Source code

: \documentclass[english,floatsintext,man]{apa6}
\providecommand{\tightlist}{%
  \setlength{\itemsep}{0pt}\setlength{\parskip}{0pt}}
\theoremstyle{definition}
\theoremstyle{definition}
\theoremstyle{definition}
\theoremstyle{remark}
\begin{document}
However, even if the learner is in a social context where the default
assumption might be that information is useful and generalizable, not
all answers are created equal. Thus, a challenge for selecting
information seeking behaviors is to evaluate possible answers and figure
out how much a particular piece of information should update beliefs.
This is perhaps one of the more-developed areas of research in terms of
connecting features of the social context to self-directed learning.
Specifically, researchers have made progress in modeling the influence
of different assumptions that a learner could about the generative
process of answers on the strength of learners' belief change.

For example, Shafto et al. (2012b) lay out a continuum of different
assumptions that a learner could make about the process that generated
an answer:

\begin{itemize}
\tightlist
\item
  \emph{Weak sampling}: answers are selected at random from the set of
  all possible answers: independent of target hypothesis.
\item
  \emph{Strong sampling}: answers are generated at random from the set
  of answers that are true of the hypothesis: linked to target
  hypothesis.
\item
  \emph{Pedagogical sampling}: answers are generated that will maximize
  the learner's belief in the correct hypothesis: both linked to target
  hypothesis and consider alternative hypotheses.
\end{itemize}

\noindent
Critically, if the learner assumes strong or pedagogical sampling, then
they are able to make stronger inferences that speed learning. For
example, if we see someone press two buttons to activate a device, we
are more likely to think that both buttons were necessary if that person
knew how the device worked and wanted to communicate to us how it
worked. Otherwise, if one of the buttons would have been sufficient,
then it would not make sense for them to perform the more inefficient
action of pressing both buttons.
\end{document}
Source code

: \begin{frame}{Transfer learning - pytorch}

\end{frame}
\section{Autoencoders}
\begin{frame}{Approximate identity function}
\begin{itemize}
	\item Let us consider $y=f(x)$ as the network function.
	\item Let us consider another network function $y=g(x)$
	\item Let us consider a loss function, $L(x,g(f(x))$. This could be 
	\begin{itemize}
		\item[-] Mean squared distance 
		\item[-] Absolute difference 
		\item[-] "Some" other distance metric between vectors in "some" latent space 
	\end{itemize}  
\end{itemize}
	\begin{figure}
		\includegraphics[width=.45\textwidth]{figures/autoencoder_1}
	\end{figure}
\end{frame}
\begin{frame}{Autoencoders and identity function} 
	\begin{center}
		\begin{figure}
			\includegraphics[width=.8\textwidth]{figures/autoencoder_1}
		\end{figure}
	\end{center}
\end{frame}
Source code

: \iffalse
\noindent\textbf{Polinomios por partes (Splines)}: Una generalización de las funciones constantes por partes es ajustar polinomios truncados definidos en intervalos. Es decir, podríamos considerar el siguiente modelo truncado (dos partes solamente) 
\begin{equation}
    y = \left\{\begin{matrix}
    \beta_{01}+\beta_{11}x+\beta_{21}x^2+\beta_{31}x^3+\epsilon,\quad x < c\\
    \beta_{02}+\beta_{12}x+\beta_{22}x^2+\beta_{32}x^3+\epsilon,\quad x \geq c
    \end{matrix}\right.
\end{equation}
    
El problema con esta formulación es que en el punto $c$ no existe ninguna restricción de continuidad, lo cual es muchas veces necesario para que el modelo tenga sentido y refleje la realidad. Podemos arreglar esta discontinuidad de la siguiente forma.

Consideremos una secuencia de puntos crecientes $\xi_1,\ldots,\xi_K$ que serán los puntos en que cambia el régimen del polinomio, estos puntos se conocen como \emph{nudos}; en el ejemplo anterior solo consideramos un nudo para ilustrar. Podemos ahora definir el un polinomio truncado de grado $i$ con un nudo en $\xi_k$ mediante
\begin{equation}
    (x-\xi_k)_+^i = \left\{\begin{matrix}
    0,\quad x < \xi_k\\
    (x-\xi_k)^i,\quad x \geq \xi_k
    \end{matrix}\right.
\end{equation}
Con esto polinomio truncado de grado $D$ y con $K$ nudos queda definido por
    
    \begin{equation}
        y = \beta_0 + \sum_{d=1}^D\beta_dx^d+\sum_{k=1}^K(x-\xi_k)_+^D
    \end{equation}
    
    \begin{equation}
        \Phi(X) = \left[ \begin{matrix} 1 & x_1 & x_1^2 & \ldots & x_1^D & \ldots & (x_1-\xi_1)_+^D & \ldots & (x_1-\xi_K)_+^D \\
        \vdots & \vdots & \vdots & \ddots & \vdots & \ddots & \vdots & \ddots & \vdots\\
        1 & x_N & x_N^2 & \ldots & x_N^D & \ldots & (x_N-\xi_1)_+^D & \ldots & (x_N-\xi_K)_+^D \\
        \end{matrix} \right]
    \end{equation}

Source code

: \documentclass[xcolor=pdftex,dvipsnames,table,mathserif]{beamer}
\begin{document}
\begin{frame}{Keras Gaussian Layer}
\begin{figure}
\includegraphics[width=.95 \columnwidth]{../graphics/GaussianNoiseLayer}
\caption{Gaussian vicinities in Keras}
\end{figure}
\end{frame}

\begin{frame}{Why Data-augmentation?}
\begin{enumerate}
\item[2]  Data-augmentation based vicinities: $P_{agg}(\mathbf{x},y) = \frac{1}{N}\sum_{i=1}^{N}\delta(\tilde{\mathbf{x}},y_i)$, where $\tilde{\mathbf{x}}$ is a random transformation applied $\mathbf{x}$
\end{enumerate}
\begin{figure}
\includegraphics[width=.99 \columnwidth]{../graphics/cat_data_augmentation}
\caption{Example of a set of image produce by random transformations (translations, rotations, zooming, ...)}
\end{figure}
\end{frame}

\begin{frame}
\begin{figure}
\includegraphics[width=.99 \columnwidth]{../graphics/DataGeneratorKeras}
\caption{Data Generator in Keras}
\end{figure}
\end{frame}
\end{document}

# # # #

The problem ::
Count up the lines containing "from" in the listing above, then write that number and stop.

Expected answer ::
2